## Source records

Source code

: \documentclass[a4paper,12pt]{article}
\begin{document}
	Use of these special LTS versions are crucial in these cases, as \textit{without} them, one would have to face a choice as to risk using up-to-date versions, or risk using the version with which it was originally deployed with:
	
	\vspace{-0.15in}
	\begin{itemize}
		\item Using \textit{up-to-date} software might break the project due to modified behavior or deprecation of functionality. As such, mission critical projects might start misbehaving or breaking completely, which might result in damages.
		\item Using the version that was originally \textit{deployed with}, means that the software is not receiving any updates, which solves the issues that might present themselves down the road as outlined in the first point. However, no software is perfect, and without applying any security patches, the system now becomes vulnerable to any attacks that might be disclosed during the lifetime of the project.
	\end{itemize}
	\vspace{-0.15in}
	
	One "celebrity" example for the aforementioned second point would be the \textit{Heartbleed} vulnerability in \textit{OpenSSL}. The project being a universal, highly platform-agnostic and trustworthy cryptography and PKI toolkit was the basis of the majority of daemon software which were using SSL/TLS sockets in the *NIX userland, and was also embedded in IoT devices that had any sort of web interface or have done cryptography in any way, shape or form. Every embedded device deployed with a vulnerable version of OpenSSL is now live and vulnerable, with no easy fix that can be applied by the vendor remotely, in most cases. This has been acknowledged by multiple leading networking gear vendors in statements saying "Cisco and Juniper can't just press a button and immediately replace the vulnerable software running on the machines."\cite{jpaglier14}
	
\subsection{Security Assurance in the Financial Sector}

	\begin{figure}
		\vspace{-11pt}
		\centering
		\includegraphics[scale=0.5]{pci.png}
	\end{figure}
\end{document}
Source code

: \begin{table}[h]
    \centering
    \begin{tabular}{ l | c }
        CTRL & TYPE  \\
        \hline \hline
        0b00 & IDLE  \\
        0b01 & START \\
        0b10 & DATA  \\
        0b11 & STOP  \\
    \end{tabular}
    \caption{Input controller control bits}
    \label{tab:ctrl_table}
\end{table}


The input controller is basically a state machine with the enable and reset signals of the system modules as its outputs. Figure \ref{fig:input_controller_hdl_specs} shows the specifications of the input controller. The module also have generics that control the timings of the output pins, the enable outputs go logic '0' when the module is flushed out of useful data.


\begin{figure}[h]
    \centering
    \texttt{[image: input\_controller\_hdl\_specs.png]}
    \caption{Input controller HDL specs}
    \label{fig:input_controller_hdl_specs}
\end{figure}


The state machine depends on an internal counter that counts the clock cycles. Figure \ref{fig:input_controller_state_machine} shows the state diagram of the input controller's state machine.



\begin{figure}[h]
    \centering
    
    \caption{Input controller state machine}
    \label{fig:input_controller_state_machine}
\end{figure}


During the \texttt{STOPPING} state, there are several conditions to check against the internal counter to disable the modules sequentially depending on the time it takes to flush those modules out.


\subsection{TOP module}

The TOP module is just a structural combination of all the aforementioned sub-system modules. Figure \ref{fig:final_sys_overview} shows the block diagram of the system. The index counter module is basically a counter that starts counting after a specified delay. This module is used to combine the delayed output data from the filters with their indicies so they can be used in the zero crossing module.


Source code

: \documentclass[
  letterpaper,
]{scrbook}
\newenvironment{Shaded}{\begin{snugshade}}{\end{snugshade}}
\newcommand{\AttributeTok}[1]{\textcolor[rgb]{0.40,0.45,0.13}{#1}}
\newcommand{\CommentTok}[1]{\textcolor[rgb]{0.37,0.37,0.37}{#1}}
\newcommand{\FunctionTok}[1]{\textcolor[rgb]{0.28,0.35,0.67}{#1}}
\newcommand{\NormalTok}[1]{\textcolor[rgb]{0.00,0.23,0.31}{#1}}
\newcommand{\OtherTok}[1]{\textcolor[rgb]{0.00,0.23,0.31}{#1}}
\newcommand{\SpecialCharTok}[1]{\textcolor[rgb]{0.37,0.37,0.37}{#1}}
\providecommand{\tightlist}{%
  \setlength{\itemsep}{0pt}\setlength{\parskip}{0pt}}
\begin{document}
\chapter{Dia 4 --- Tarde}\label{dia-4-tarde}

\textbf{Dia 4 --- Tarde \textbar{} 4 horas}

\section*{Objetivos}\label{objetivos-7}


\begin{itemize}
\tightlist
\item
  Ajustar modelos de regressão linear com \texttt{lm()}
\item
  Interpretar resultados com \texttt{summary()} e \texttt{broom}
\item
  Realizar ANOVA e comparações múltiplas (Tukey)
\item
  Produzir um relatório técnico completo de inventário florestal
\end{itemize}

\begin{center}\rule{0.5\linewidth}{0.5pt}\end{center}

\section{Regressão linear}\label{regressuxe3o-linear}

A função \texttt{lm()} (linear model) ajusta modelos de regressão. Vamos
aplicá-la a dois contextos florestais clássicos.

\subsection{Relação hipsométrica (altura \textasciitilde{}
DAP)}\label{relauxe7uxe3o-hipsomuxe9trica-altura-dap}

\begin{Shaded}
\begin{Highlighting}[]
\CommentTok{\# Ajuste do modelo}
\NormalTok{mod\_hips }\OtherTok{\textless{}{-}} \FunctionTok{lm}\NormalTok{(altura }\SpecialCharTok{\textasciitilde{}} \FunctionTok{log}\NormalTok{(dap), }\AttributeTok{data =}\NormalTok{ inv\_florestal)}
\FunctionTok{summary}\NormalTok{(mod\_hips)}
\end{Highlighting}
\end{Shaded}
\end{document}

## Task requirements
Would you write out all of the data again, unchanged?

## Task output
Source code

: \documentclass[a4paper,12pt]{article}
\begin{document}
	Use of these special LTS versions are crucial in these cases, as \textit{without} them, one would have to face a choice as to risk using up-to-date versions, or risk using the version with which it was originally deployed with:
	
	\vspace{-0.15in}
	\begin{itemize}
		\item Using \textit{up-to-date} software might break the project due to modified behavior or deprecation of functionality. As such, mission critical projects might start misbehaving or breaking completely, which might result in damages.
		\item Using the version that was originally \textit{deployed with}, means that the software is not receiving any updates, which solves the issues that might present themselves down the road as outlined in the first point. However, no software is perfect, and without applying any security patches, the system now becomes vulnerable to any attacks that might be disclosed during the lifetime of the project.
	\end{itemize}
	\vspace{-0.15in}
	
	One "celebrity" example for the aforementioned second point would be the \textit{Heartbleed} vulnerability in \textit{OpenSSL}. The project being a universal, highly platform-agnostic and trustworthy cryptography and PKI toolkit was the basis of the majority of daemon software which were using SSL/TLS sockets in the *NIX userland, and was also embedded in IoT devices that had any sort of web interface or have done cryptography in any way, shape or form. Every embedded device deployed with a vulnerable version of OpenSSL is now live and vulnerable, with no easy fix that can be applied by the vendor remotely, in most cases. This has been acknowledged by multiple leading networking gear vendors in statements saying "Cisco and Juniper can't just press a button and immediately replace the vulnerable software running on the machines."\cite{jpaglier14}
	
\subsection{Security Assurance in the Financial Sector}

	\begin{figure}
		\vspace{-11pt}
		\centering
		\includegraphics[scale=0.5]{pci.png}
	\end{figure}
\end{document}
Source code

: \begin{table}[h]
    \centering
    \begin{tabular}{ l | c }
        CTRL & TYPE  \\
        \hline \hline
        0b00 & IDLE  \\
        0b01 & START \\
        0b10 & DATA  \\
        0b11 & STOP  \\
    \end{tabular}
    \caption{Input controller control bits}
    \label{tab:ctrl_table}
\end{table}


The input controller is basically a state machine with the enable and reset signals of the system modules as its outputs. Figure \ref{fig:input_controller_hdl_specs} shows the specifications of the input controller. The module also have generics that control the timings of the output pins, the enable outputs go logic '0' when the module is flushed out of useful data.


\begin{figure}[h]
    \centering
    \texttt{[image: input\_controller\_hdl\_specs.png]}
    \caption{Input controller HDL specs}
    \label{fig:input_controller_hdl_specs}
\end{figure}


The state machine depends on an internal counter that counts the clock cycles. Figure \ref{fig:input_controller_state_machine} shows the state diagram of the input controller's state machine.



\begin{figure}[h]
    \centering
    
    \caption{Input controller state machine}
    \label{fig:input_controller_state_machine}
\end{figure}


During the \texttt{STOPPING} state, there are several conditions to check against the internal counter to disable the modules sequentially depending on the time it takes to flush those modules out.


\subsection{TOP module}

The TOP module is just a structural combination of all the aforementioned sub-system modules. Figure \ref{fig:final_sys_overview} shows the block diagram of the system. The index counter module is basically a counter that starts counting after a specified delay. This module is used to combine the delayed output data from the filters with their indicies so they can be used in the zero crossing module.


Source code

: \documentclass[
  letterpaper,
]{scrbook}
\newenvironment{Shaded}{\begin{snugshade}}{\end{snugshade}}
\newcommand{\AttributeTok}[1]{\textcolor[rgb]{0.40,0.45,0.13}{#1}}
\newcommand{\CommentTok}[1]{\textcolor[rgb]{0.37,0.37,0.37}{#1}}
\newcommand{\FunctionTok}[1]{\textcolor[rgb]{0.28,0.35,0.67}{#1}}
\newcommand{\NormalTok}[1]{\textcolor[rgb]{0.00,0.23,0.31}{#1}}
\newcommand{\OtherTok}[1]{\textcolor[rgb]{0.00,0.23,0.31}{#1}}
\newcommand{\SpecialCharTok}[1]{\textcolor[rgb]{0.37,0.37,0.37}{#1}}
\providecommand{\tightlist}{%
  \setlength{\itemsep}{0pt}\setlength{\parskip}{0pt}}
\begin{document}
\chapter{Dia 4 --- Tarde}\label{dia-4-tarde}

\textbf{Dia 4 --- Tarde \textbar{} 4 horas}

\section*{Objetivos}\label{objetivos-7}


\begin{itemize}
\tightlist
\item
  Ajustar modelos de regressão linear com \texttt{lm()}
\item
  Interpretar resultados com \texttt{summary()} e \texttt{broom}
\item
  Realizar ANOVA e comparações múltiplas (Tukey)
\item
  Produzir um relatório técnico completo de inventário florestal
\end{itemize}

\begin{center}\rule{0.5\linewidth}{0.5pt}\end{center}

\section{Regressão linear}\label{regressuxe3o-linear}

A função \texttt{lm()} (linear model) ajusta modelos de regressão. Vamos
aplicá-la a dois contextos florestais clássicos.

\subsection{Relação hipsométrica (altura \textasciitilde{}
DAP)}\label{relauxe7uxe3o-hipsomuxe9trica-altura-dap}

\begin{Shaded}
\begin{Highlighting}[]
\CommentTok{\# Ajuste do modelo}
\NormalTok{mod\_hips }\OtherTok{\textless{}{-}} \FunctionTok{lm}\NormalTok{(altura }\SpecialCharTok{\textasciitilde{}} \FunctionTok{log}\NormalTok{(dap), }\AttributeTok{data =}\NormalTok{ inv\_florestal)}
\FunctionTok{summary}\NormalTok{(mod\_hips)}
\end{Highlighting}
\end{Shaded}
\end{document}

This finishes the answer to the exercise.